Les deux camarades pensaient sans doute que les combinaisons étaient un snobisme pour intellectuels scandinaves et qu’il n’y avait rien de tel, dans les équipes viriles, qu’une trajectoire bien sentie dans une lucarne opposée pour faire l’objet de tous les compliments. En marquant ce but grâce au mouvement intelligent des trois hommes détournant l’attention et masquant les premiers mètres de la trajectoire du ballon - là est tout le problème d’un gardien coincé derrière une muraille - Milicevic convertit le dédain rigolard en une coupable admiration. La ruse avait vaincu la force. Di Meco : "Ça nous apprendra à nous moquer des Belges". C’est la surprise et non la force qui change le hasard en intelligence et la réussite en tactique. Voilà notre première leçon.

La poitrine de Depoitre

Car l’enseignement de La Gantoise n’est pas celle du passager clandestin admirable s’immisçant à force d’héroïsme au milieu des géants.

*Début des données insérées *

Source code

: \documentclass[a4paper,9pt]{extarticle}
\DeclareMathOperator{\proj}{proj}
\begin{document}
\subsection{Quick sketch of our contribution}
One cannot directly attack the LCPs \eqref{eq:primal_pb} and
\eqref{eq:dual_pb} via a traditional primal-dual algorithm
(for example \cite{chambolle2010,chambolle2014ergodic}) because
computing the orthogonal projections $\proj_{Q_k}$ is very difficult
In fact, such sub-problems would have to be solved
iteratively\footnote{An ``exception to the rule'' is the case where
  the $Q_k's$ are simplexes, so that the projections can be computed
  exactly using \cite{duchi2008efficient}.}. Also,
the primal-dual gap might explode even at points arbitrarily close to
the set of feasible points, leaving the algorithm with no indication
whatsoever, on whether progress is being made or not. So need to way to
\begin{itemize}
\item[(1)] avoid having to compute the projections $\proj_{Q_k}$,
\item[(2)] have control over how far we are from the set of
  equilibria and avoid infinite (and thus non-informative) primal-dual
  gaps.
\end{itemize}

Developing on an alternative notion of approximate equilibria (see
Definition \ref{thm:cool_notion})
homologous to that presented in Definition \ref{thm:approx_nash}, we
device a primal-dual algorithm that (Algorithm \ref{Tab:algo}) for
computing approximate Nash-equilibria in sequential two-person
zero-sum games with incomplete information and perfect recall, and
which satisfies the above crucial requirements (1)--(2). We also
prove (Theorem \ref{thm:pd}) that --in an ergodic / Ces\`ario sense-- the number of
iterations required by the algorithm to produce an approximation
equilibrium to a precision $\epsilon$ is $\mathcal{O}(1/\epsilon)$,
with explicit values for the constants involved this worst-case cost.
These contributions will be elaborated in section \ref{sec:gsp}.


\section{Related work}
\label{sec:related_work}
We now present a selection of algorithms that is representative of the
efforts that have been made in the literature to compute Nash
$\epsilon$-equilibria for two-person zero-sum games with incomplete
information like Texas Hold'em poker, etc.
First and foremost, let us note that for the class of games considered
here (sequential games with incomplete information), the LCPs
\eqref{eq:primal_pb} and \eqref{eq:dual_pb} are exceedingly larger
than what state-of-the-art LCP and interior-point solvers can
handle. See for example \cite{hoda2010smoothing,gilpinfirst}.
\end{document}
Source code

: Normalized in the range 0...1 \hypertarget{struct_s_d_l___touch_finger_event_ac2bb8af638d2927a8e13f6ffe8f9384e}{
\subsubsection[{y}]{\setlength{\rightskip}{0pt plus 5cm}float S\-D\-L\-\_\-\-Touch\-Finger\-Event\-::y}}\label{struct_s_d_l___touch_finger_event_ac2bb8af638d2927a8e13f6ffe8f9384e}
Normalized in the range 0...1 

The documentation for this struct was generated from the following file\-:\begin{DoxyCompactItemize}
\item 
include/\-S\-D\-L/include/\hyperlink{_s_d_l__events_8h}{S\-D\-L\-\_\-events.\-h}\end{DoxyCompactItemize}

Il ressemble d’avantage à celui qu’avait déjà donné la défense en zone en 4-5-1 de l’Atletico de Simeone en 2014 à une Europe somnolente. Cette saison, La Gantoise, à chacun de ses matches européens donne à son tour un cours d’intelligence. Avec 26 millions de budget (soit moins que le SM Caen en Ligue 1), il y a comme une ivresse à contempler combien l’imagination, quand elle est bien employée, est une ressource inépuisable. C’est ainsi que quelques secondes avant leur premier match contre Lyon, on vit sur le line-up une drôle de forme se dessiner. 3 défenseurs, 2 demis, 2 inters, 3 attaquants. C’était un WM, la disposition qu’on se refusait à jouer depuis 1953 et la victoire du 4-2-4 hongrois contre les Anglais à Wembley.
Ensuite, pour le match retour ce fut un 3-4-3 d’un type nouveau où les milieux jouaient en couverture (et non en losange comme chez Cruyff). Contre le Zenit mercredi soir on vit des transmissions rapides sur les côtés (Moses Simon côté gauche en relais avec Asare et Rafinha), des appuis tout en coups de hanches et amorties de poitrail par Depoitre, des changements de côtés par Kums et une formation systématique en attaque placée avec 4 joueurs sur la ligne adverse (Foket-Milisevic-Depoitre-Simon) pour faire reculer toute la défense et deux intérieurs en percussion en deuxième ligne (Neto et Asaré).

La ruse et la force

On peut toujours ricaner, se dire qu’ils n’iront pas bien loin et taper dans le dos de Vanhaezebrouck en prenant l’accent belge. Les petits de la Gantoise, certes, ne sont pas des génies, ni des innovateurs tactiques empanachés comme Pep ou ceux qu’on aime admirer sur les bancs d’Europe les mieux lustrés. Mais ceux-là, s’ils nous ressemblent, c’est qu’ils portent encore jusqu’au fond de leurs oreilles les traces de la boue collante qui recouvrent tous les terrains du Nord en cette saison. Ils n’ont ni la grâce des footballeurs latins, ni l’allure rafraîchie des joueurs venus du Sud. Mais si La Gantoise est l’équipe la plus intéressante de ces huitièmes de finale c’est qu’elle pousse son adversaire à réfléchir, à inventer des réponses à des problèmes tactiques dont on pensait qu’ils n’avaient plus cours en 2015.
Comment défendre, comme en 1953, contre une ligne de 5 attaquants dont l’un n’a de cesse de reculer ? Comment empêcher les ailiers de prendre appui sur les demis avant de déborder comme dans les années du 4-2-4 ? Comment arrêter un géant au milieu d’une surface comme dans les années du WM en Angleterre ? Si ces Belges sont nos amis c’est qu’ils ont l’art de nous contredire avec rondeur et élégance. Le football est d’abord un jeu d’intelligence et de stratégie. La matière de la Coupe d’Europe c’est donc la matière grise. C’est la meilleure leçon de l’école de Gand.